Training a machine learning model from scratch is hard. It is a common misconception that building the model itself is the hardest part of training a model. In reality, the data collection and annotation process is far harder than people assume.
Determining what concepts the model should learn, collecting the data, having subject-matter experts (SMEs) annotate it, making sure they are consistent to ensure annotation quality, are all processes that are time-consuming and require collaboration between multiple teams and stakeholders.
This substantial time-sink delays the time to value you should be getting from machine learning. Furthermore, it’s often a barrier to using ML-driven value through analytics and automation in the first place. The difference between perceived and actual difficulty of data annotation leads to ML projects failing due to misestimated time constraints. If using machine learning is a journey, this is like leaving without a map, getting lost and giving up before reaching the destination.
In this blog post, we’ll talk about one way to mitigate these issues: Active Learning, which sits at the heart of the Re:infer platform.
At its core, Active Learning is a set of methods that aim to reduce the amount of data required to train a machine learning model. It’s an iterative process where human annotators and the model work collaboratively. The fundamental idea is that not all data points are equally informative. Intuitively, a good tutor can build a curriculum that works best for a student, as opposed to having them work through the entire textbook.
- Easy concepts require less data to learn well than harder ones
- If there are different ways to express the same idea, it’s more valuable to show the model a wide variety of examples rather than the same phrasing multiple times
- Once a model has confidently understood a concept, it’s much more valuable to train it on other concepts than to feed it more data that only helps to solidify its understanding
There are many specific methods for Active Learning, but they all rely on defining a notion of model uncertainty, which quantifies how confident the model is in its predictions. You can find implementations and descriptions of a wide variety of common uncertainty metrics in the modAL python library, or you can learn more about Active Learning research in this survey paper. We recommend checking them both out.
The classic Active Learning loop looks like this:
By iteratively labelling only the data points that are most informative to the model, and rapidly iterating, one can achieve significant reduction in the amount of effort required to achieve identical performance.
But that’s enough theory, let’s put this into practice.
For demonstration purposes, we use the publicly available Reuters corpus provided by the NLTK. It is a collection of 10,788 news articles tagged with 90 categories, and any article can have one or more tags.
For instance, the following article was tagged with
FRENCH EXPORTERS SEE HIGHER WHEAT SALES TO CHINA
French exporters estimated that around 600,000 tonnes of French soft wheat has been sold to China for delivery in the 1986/87 (July/June) year. Around 300,000 tonnes were exported to China between July 1986 and February this year. Another 100,000 to 150,000 tonnes will be shipped during this month and around the same amount in April, they said. France sold around 250,000 tonnes of soft wheat to China in 1985/86, according to customs figures. However, certain exporters fear China may renounce part of its contract with France after being offered one mln tonnes of U.S. soft wheat under the Export Enhancement Program in January and making some purchases under the initiative.
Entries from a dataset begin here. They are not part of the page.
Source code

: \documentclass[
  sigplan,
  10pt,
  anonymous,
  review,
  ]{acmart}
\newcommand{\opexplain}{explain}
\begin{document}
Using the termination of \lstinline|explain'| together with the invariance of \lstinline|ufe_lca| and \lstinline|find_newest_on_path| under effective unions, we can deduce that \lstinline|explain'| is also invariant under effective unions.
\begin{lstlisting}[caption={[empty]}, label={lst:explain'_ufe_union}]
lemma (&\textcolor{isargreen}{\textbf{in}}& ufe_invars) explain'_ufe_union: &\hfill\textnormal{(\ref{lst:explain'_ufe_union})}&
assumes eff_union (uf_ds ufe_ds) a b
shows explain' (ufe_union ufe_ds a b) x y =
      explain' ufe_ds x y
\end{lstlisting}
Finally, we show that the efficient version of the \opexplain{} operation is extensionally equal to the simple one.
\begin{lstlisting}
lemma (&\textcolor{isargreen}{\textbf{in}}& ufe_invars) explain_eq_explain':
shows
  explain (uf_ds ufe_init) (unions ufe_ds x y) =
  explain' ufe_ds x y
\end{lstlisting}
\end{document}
You can find our cleaned/processed data here. Feel free to experiment with it for yourself!
Let’s compare Re:infer’s Active Learning strategy with random sampling from the training set, which is the standard baseline for data collection.
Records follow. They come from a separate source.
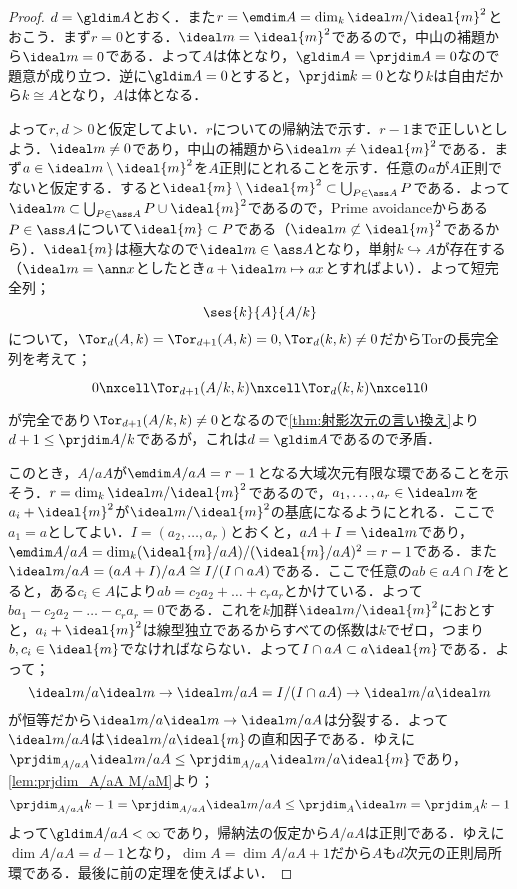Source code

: \begin{proof}
	$d=\gldim A$とおく．また$r=\emdim A=\dim_k\ideal m/\ideal{m}^2$とおこう．まず$r=0$とする．$\ideal m=\ideal{m}^2$であるので，中山の補題から$\ideal m=0$である．よって$A$は体となり，$\gldim A=\prjdim A=0$なので題意が成り立つ．逆に$\gldim A=0$とすると，$\prjdim k=0$となり$k$は自由だから$k\cong A$となり，$A$は体となる．
	
	よって$r,d>0$と仮定してよい．$r$についての帰納法で示す．$r-1$まで正しいとしよう．$\ideal m\neq0$であり，中山の補題から$\ideal m\neq\ideal{m}^2$である．まず$a\in\ideal m\setminus\ideal{m}^2$を$A$正則にとれることを示す．任意の$a$が$A$正則でないと仮定する．すると$\ideal{m}\setminus\ideal{m}^2\subset\bigcup_{P\in\ass A}P$である．よって$\ideal m\subset\bigcup_{P\in\ass A}P\cup\ideal{m}^2$であるので，Prime avoidanceからある$P\in\ass A$について$\ideal{m}\subset P$である（$\ideal m\not\subset\ideal{m}^2$であるから）．$\ideal{m}$は極大なので$\ideal m\in\ass A$となり，単射$k\hookrightarrow A$が存在する（$\ideal m=\ann x$としたとき$a+\ideal m\mapsto ax$とすればよい）．よって短完全列；
	\[\ses{k}{A}{A/k}\]
	について，$\Tor_d(A,k)=\Tor_{d+1}(A,k)=0,\Tor_d(k,k)\neq0$だからTorの長完全列を考えて；
	\[\begin{tikzcd}
		0\nxcell\Tor_{d+1}(A/k,k)\nxcell\Tor_d(k,k)\nxcell0
	\end{tikzcd}\]
	が完全であり$\Tor_{d+1}(A/k,k)\neq0$となるので\ref{thm:射影次元の言い換え}より$d+1\leq\prjdim A/k$であるが，これは$d=\gldim A$であるので矛盾．
	
	このとき，$A/aA$が$\emdim A/aA=r-1$となる大域次元有限な環であることを示そう．$r=\dim_k \ideal m/\ideal{m}^2$であるので，$a_1,\dots,a_r\in\ideal m$を$a_i+\ideal{m}^2$が$\ideal m/\ideal{m}^2$の基底になるようにとれる．ここで$a_1=a$としてよい．$I=(a_2,\dots,a_r)$とおくと，$aA+I=\ideal m$であり，$\emdim A/aA=\dim_k (\ideal{m}/aA)/(\ideal{m}/aA)^2=r-1$である．また$\ideal m/aA=(aA+I)/aA\cong I/(I\cap aA)$である．ここで任意の$ab\in aA\cap I$をとると，ある$c_i\in A$により$ab=c_2a_2+\dots+c_ra_r$とかけている．よって$ba_1-c_2a_2-\dots-c_ra_r=0$である．これを$k$加群$\ideal m/\ideal{m}^2$におとすと，$a_i+\ideal{m}^2$は線型独立であるからすべての係数は$k$でゼロ，つまり$b,c_i\in\ideal{m}$でなければならない．よって$I\cap aA\subset a\ideal{m}$である．よって；
	\[\ideal m/a\ideal m\to\ideal m/aA=I/(I\cap aA)\to\ideal m/a\ideal m\]
	が恒等だから$\ideal m/a\ideal m\to \ideal m/aA$は分裂する．よって$\ideal m/aA$は$\ideal m/a\ideal{m}$の直和因子である．ゆえに$\prjdim_{A/aA}\ideal m/aA\leq\prjdim_{A/aA}\ideal m/a\ideal{m}$であり，\ref{lem:prjdim_A/aA M/aM}より；
	\[\prjdim_{A/aA} k-1=\prjdim_{A/aA}\ideal m/aA\leq\prjdim_A \ideal m=\prjdim_A k-1\]
	よって$\gldim A/aA<\infty$であり，帰納法の仮定から$A/aA$は正則である．ゆえに$\dim A/aA=d-1$となり，$\dim A=\dim A/aA+1$だから$A$も$d$次元の正則局所環である．最後に前の定理を使えばよい．
\end{proof}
For all experiments, our setup is:
- We select the 20 most common tags and only learn those
- For our train/test split, we use the one provided by the dataset
- We report the mean and standard deviation across 10 runs
- The underlying machine learning model is exactly identical, the only difference is the labelling strategy
Both methods start with the same 100 randomly selected examples - the initial set. Active Learning needs a small amount of initial data to get reliable uncertainty estimates before we can use them to guide the training process. In practice, this initial set is usually created using Clusters in the Discover page in Re:infer, but to make the comparison as fair as possible we use the same random initial set for both methods in this post.
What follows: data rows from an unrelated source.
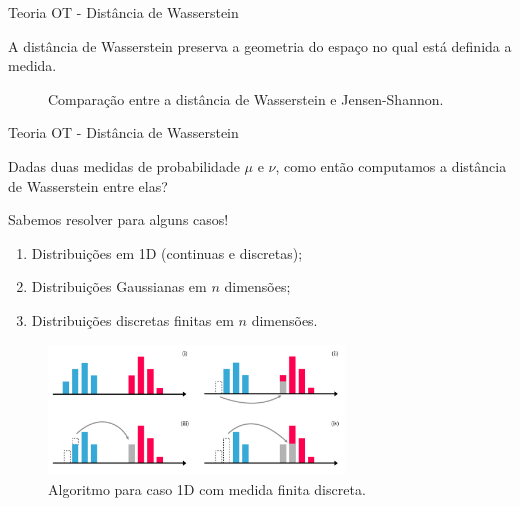 \documentclass[10pt]{beamer}
\begin{document}
\begin{frame}[fragile]{Teoria OT - Distância de Wasserstein}

	A distância de Wasserstein preserva a geometria do espaço
	no qual está definida a medida.

	\begin{figure}[H]
		\centering
		\def\svgscale{0.45}
		
		\caption{Comparação entre a distância de Wasserstein e Jensen-Shannon.}
		\label{fig:pub}
	\end{figure}

\end{frame}

\begin{frame}[fragile]{Teoria OT - Distância de Wasserstein}

	Dadas duas medidas de probabilidade $\mu$ e $\nu$,
	como então computamos a distância de Wasserstein
	entre elas?

	\vspace{3mm}
	Sabemos resolver para alguns casos!
	\begin{enumerate}
		\item Distribuições em 1D (continuas e discretas);
		\item Distribuições Gaussianas em $n$ dimensões;
		\item Distribuições discretas finitas em $n$ dimensões.
	\end{enumerate}

	\begin{figure}[H]
		\begin{center}
			\includegraphics[width=0.7\textwidth]{Figures/ot-1d-discrete.pdf}
		\end{center}
		\caption{Algoritmo para caso 1D com medida finita discreta.}
	\end{figure}

\end{frame}
\end{document}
For Active Learning, we iteratively pick the 50 most informative examples, as estimated by the Re:infer Active Learning strategy, then retrain a model, and repeat. For the baseline we randomly sample 50 examples from the remaining unlabelled data at each iteration.
At each time step, we compare the performance of both models on the exact same test set, and use Mean Average Precision (MAP) as our primary metric.
Active Learning clearly outperforms the random baseline. The latter achieves 80% MAP after 3050 training examples, whereas the Active Learning-driven training achieves it after only 1750 examples, or a reduction of 1.7x.
We have demonstrated empirically that Active Learning can reduce the data requirements to produce a good model, but is that truly what we wish to achieve?
We believe that the true objective of Active Learning should be to reduce the time it takes to produce a good machine learning model. This time is split between coordinating different teams and managing schedules, model development and training by data scientists, and data annotation by SMEs.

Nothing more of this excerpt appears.